Sur ces lignes dont la distance moyenne est de l’ordre de 160 km, il s’agit de proposer des prix Prem’s de 15 ou 20 euros sur 22 nouvelles destinations (comme Toulouse-La Rochelle, Tours-Lyon) et même de 10 euros sur dix nouvelles destinations (Paris-Reims ou Paris-Rouen).
Avec une campagne de publicité tournée vers les jeunes et les actifs qui représentent une grande partie de la clientèle de ces lignes, la SNCF espère d’ici à 2009 augmenter de 12 % le nombre de ces voyageurs qui sont en 2005 près de 24 millions. L’objectif de l’équilibre financier ne paraît guère réaliste, il s’agit de ramener le déficit de 100 millions à 50 millions à l’horizon 2009.
Pour l’Association des régions de France (ARF), qui n’a pas été associée à l’élaboration de ce plan, si la suppression de l’appellation TIR est une bonne chose, le maintien de ces lignes qui restent du ressort de l’Etat n’est toujours pas réglé.
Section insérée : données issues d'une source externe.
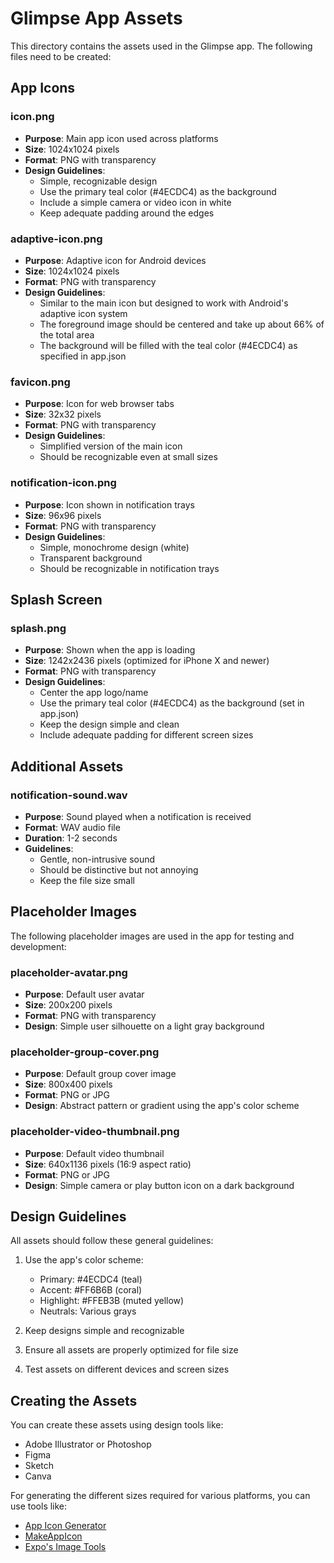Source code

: # Glimpse App Assets

This directory contains the assets used in the Glimpse app. The following files need to be created:

## App Icons

### icon.png

- **Purpose**: Main app icon used across platforms
- **Size**: 1024x1024 pixels
- **Format**: PNG with transparency
- **Design Guidelines**:
  - Simple, recognizable design
  - Use the primary teal color (#4ECDC4) as the background
  - Include a simple camera or video icon in white
  - Keep adequate padding around the edges

### adaptive-icon.png

- **Purpose**: Adaptive icon for Android devices
- **Size**: 1024x1024 pixels
- **Format**: PNG with transparency
- **Design Guidelines**:
  - Similar to the main icon but designed to work with Android's adaptive icon system
  - The foreground image should be centered and take up about 66% of the total area
  - The background will be filled with the teal color (#4ECDC4) as specified in app.json

### favicon.png

- **Purpose**: Icon for web browser tabs
- **Size**: 32x32 pixels
- **Format**: PNG with transparency
- **Design Guidelines**:
  - Simplified version of the main icon
  - Should be recognizable even at small sizes

### notification-icon.png

- **Purpose**: Icon shown in notification trays
- **Size**: 96x96 pixels
- **Format**: PNG with transparency
- **Design Guidelines**:
  - Simple, monochrome design (white)
  - Transparent background
  - Should be recognizable in notification trays

## Splash Screen

### splash.png

- **Purpose**: Shown when the app is loading
- **Size**: 1242x2436 pixels (optimized for iPhone X and newer)
- **Format**: PNG with transparency
- **Design Guidelines**:
  - Center the app logo/name
  - Use the primary teal color (#4ECDC4) as the background (set in app.json)
  - Keep the design simple and clean
  - Include adequate padding for different screen sizes

## Additional Assets

### notification-sound.wav

- **Purpose**: Sound played when a notification is received
- **Format**: WAV audio file
- **Duration**: 1-2 seconds
- **Guidelines**:
  - Gentle, non-intrusive sound
  - Should be distinctive but not annoying
  - Keep the file size small

## Placeholder Images

The following placeholder images are used in the app for testing and development:

### placeholder-avatar.png

- **Purpose**: Default user avatar
- **Size**: 200x200 pixels
- **Format**: PNG with transparency
- **Design**: Simple user silhouette on a light gray background

### placeholder-group-cover.png

- **Purpose**: Default group cover image
- **Size**: 800x400 pixels
- **Format**: PNG or JPG
- **Design**: Abstract pattern or gradient using the app's color scheme

### placeholder-video-thumbnail.png

- **Purpose**: Default video thumbnail
- **Size**: 640x1136 pixels (16:9 aspect ratio)
- **Format**: PNG or JPG
- **Design**: Simple camera or play button icon on a dark background

## Design Guidelines

All assets should follow these general guidelines:

1. Use the app's color scheme:

   - Primary: #4ECDC4 (teal)
   - Accent: #FF6B6B (coral)
   - Highlight: #FFEB3B (muted yellow)
   - Neutrals: Various grays

2. Keep designs simple and recognizable

3. Ensure all assets are properly optimized for file size

4. Test assets on different devices and screen sizes

## Creating the Assets

You can create these assets using design tools like:

- Adobe Illustrator or Photoshop
- Figma
- Sketch
- Canva

For generating the different sizes required for various platforms, you can use tools like:

- [App Icon Generator](https://appicon.co/)
- [MakeAppIcon](https://makeappicon.com/)
- [Expo's Image Tools](https://docs.expo.dev/guides/icons/)
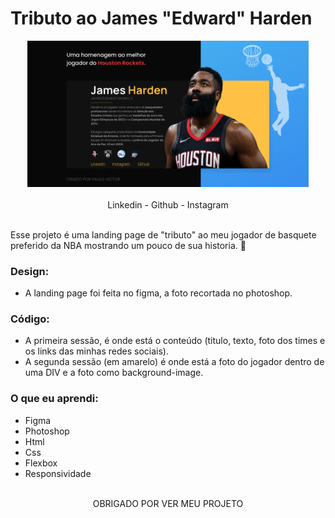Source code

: # Tributo ao James "Edward" Harden

<center> 
<img src="./assets/thumb.png" width="450px" heigh="450px" > 
</center>

<br>

<center>
<a target="_blank" src="https://www.linkedin.com/in/paulopbi/">Linkedin</a> -
<a target="_blank" src="https://github.com/Paulpbi">Github</a> -
<a target="_blank" src="https://www.instagram.com/paulopbi_/">Instagram</a>
</center>

<br>

Esse projeto é uma landing page de "tributo" ao meu jogador de basquete preferido da NBA mostrando um pouco de sua historia. 🏀

### Design:

- A landing page foi feita no figma, a foto recortada no photoshop.

### Código:

- A primeira sessão, é onde está o conteúdo (titulo, texto, foto dos times e os links das minhas redes sociais).
- A segunda sessão (em amarelo) é onde está a foto do jogador dentro de uma DIV e a foto como background-image.

### O que eu aprendi:

- Figma
- Photoshop
- Html
- Css
- Flexbox
- Responsividade
<br><br>

<center>
OBRIGADO POR VER MEU PROJETO
</center>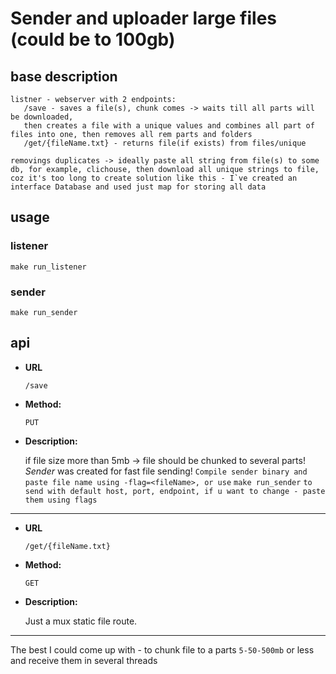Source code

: # Sender and uploader large files (could be to 100gb)
## base description
    listner - webserver with 2 endpoints:
       /save - saves a file(s), chunk comes -> waits till all parts will be downloaded,
       then creates a file with a unique values and combines all part of files into one, then removes all rem parts and folders
       /get/{fileName.txt} - returns file(if exists) from files/unique
    
    removings duplicates -> ideally paste all string from file(s) to some db, for example, clichouse, then download all unique strings to file,
    coz it's too long to create solution like this - I`ve created an interface Database and used just map for storing all data
## usage
### listener
    make run_listener
### sender
    make run_sender

## api
* **URL**

  `/save`

* **Method:**

   `PUT`

* **Description:**

    if file size more than 5mb -> file should be chunked to several parts!
    _Sender_ was created for fast file sending! `Compile sender binary and paste file name using -flag=<fileName>,
    or use` `make run_sender` `to send with default host, port, endpoint, if u want to change - paste them using flags` 

---
* **URL**

  `/get/{fileName.txt}`

* **Method:**

   `GET`

* **Description:**

    Just a mux static file route.
---

The best I could come up with - to chunk file to a parts `5-50-500mb` or less and receive them in several threads 
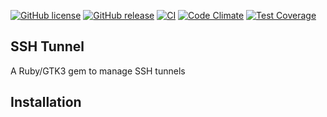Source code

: [![GitHub license](https://img.shields.io/github/license/jbox-web/ssh-tunnel.svg)](https://github.com/jbox-web/ssh-tunnel/blob/master/LICENSE)
[![GitHub release](https://img.shields.io/github/release/jbox-web/ssh-tunnel.svg)](https://github.com/jbox-web/ssh-tunnel/releases/latest)
[![CI](https://github.com/jbox-web/ssh-tunnel/workflows/CI/badge.svg)](https://github.com/jbox-web/ssh-tunnel/actions)
[![Code Climate](https://codeclimate.com/github/jbox-web/ssh-tunnel/badges/gpa.svg)](https://codeclimate.com/github/jbox-web/ssh-tunnel)
[![Test Coverage](https://codeclimate.com/github/jbox-web/ssh-tunnel/badges/coverage.svg)](https://codeclimate.com/github/jbox-web/ssh-tunnel/coverage)

## SSH Tunnel

A Ruby/GTK3 gem to manage SSH tunnels

## Installation

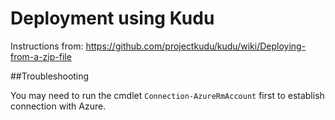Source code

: # Deployment using Kudu

Instructions from: https://github.com/projectkudu/kudu/wiki/Deploying-from-a-zip-file

##Troubleshooting

You may need to run the cmdlet `Connection-AzureRmAccount` first to establish connection with Azure.
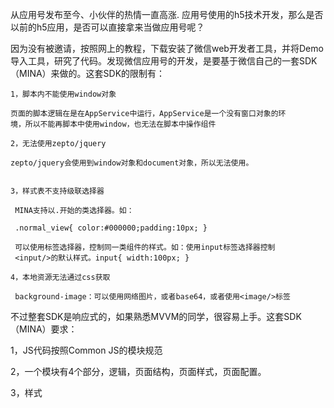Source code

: 从应用号发布至今、小伙伴的热情一直高涨. 应用号使用的h5技术开发，那么是否以前的h5应用，是否可以直接拿来当做应用号呢？

因为没有被邀请，按照网上的教程，下载安装了微信web开发者工具，并将Demo导入工具，研究了代码。发现微信应用号的开发，是要基于微信自己的一套SDK（MINA）来做的。这套SDK的限制有：

    1，脚本内不能使用window对象

    页面的脚本逻辑在是在AppService中运行，AppService是一个没有窗口对象的环
    境，所以不能再脚本中使用window，也无法在脚本中操作组件

    2，无法使用zepto/jquery

    zepto/jquery会使用到window对象和document对象，所以无法使用。


    3，样式表不支持级联选择器

     MINA支持以.开始的类选择器。如：

     .normal_view{ color:#000000;padding:10px; }

     可以使用标签选择器，控制同一类组件的样式。如：使用input标签选择器控制
     <input/>的默认样式。input{ width:100px; }

    4，本地资源无法通过css获取

     background-image：可以使用网络图片，或者base64，或者使用<image/>标签

不过整套SDK是响应式的，如果熟悉MVVM的同学，很容易上手。这套SDK（MINA）要求：

1，JS代码按照Common JS的模块规范

2，一个模块有4个部分，逻辑，页面结构，页面样式，页面配置。

3，样式
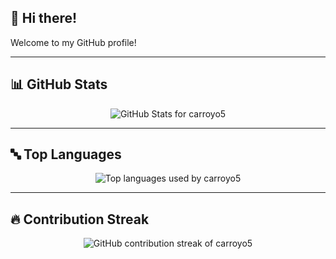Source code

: ## 👋 Hi there!

Welcome to my GitHub profile!

---

## 📊 GitHub Stats

<p align="center">
  <img 
    src="https://github-readme-stats.vercel.app/api?username=carroyo5&show_icons=true&theme=default&title_color=5da0d7&text_color=936daa&icon_color=cd9af9&bg_color=f2f2f2"
    alt="GitHub Stats for carroyo5"
  />
</p>

---

## 🔤 Top Languages

<p align="center">
  <img 
    src="https://github-readme-stats.vercel.app/api/top-langs/?username=carroyo5&layout=compact&theme=default&title_color=5da0d7&text_color=936daa&bg_color=f2f2f2"
    alt="Top languages used by carroyo5"
  />
</p>

---

## 🔥 Contribution Streak

<p align="center">
  <img 
    src="https://github-readme-streak-stats.herokuapp.com/?user=carroyo5&theme=default&ring=cd9af9&fire=cd9af9&currStreakLabel=5da0d7&sideLabels=936daa&sideNums=936daa&dates=936daa&background=f2f2f2"
    alt="GitHub contribution streak of carroyo5"
  />
</p>



<!--**carroyo5/carroyo5** is a ✨ _special_ ✨ repository because its `README.md` (this file) appears on your GitHub profile.

Here are some ideas to get you started:

- 🔭 I’m currently working on ...
- 🌱 I’m currently learning ...
- 👯 I’m looking to collaborate on ...
- 🤔 I’m looking for help with ...
- 💬 Ask me about ...
- 📫 How to reach me: ...
- 😄 Pronouns: ...
- ⚡ Fun fact: ...-->

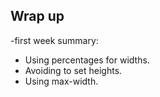 ## Wrap up

-first week summary:

- Using percentages for widths.
- Avoiding to set heights.
- Using max-width.
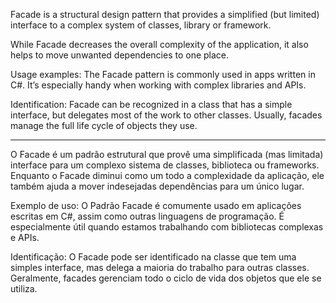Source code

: Facade is a structural design pattern that provides a simplified (but limited) interface to a complex system of classes, library or framework.

While Facade decreases the overall complexity of the application, it also helps to move unwanted dependencies to one place.

Usage examples: The Facade pattern is commonly used in apps written in C#. It’s especially handy when working with complex libraries and APIs.

Identification: Facade can be recognized in a class that has a simple interface, but delegates most of the work to other classes. Usually, facades manage the full life cycle of objects they use.

--------------------------------------------------------------------------------------------------------------------
O Facade é um padrão estrutural que provê uma simplificada (mas limitada) interface para um complexo sistema de classes, biblioteca ou frameworks.
Enquanto o Facade diminui como um todo a complexidade da aplicação, ele também ajuda a mover indesejadas dependências para um único lugar.

Exemplo de uso: O Padrão Facade é comumente usado em aplicações escritas em C#, assim como outras linguagens de programação. É especialmente útil quando estamos trabalhando com bibliotecas complexas e APIs.

Identificação: O Facade pode ser identificado na classe que tem uma simples interface, mas delega a maioria do trabalho para outras classes. Geralmente, facades gerenciam todo o ciclo de vida dos objetos que ele se utiliza.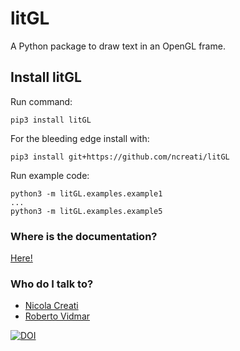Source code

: # litGL
A Python package to draw text in an OpenGL frame.


## Install litGL ##
Run command:
    
    pip3 install litGL 

For the bleeding edge install with:

    pip3 install git+https://github.com/ncreati/litGL

Run example code:

    python3 -m litGL.examples.example1
    ...
    python3 -m litGL.examples.example5

### Where is the documentation? ###
[Here!](https://ncreati.github.io/litGL/)

### Who do I talk to? ###

* [Nicola Creati](http://www.inogs.it//users/nicola-creati)
* [Roberto Vidmar](http://www.inogs.it//users/roberto-vidmar)


[![DOI](https://zenodo.org/badge/464802968.svg)](https://zenodo.org/badge/latestdoi/464802968)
En outre, « il faut espérer que la politique commerciale de la SNCF ne va pas se réaliser au détriment du principe du service public ou encore de l’aménagement du territoire », souligne Martin Malvy (PS), président de la région Midi-Pyrénées et membre au sein de l’ARF des questions de transports.
Déjà une inquiétude se manifeste devant la fermeture de plusieurs arrêts sur certaines lignes comme celle qui rejoint Tarbes à Toulouse. Pour des raisons commerciales, la SNCF estime que ces liaisons sur lesquelles les trains circulent à une vitesse moyenne de 160 km/h ne doivent pas être supérieures à 1 h 30.
Au moment où la moitié des régions métropolitaines vont négocier pour la période 2007-2012 le renouvellement des conventions ferroviaires issues de la décentralisation de 2002, l’enjeu de ces lignes interrégionales qui sont du ressort de l’Etat va de nouveau se poser en termes de compétence territoriale.
La direction de la SNCF a relancé, jeudi 11 mai, le dossier de l’intéressement, un projet qui avait été rejeté par cinq organisations syndicales (CGT, SUD-Rail, FO, UNSA et FGAAC) en octobre 2005. Ces organisations ont réaffirmé, à l’issue de la table ronde organisée par la direction, le refus de ce mode de rémunération, jugé « aléatoire et injuste ». Par rapport aux propositions faites en 2005, le projet 2006 propose un relèvement de la somme minimum par salarié, de 100 à 120 euros, ce qui « permettrait d’atteindre des valeurs de l’ordre de 250 à 300 euros par agent », dans la meilleure configuration. Le texte sera soumis au comité central d’entreprise le 30 mai.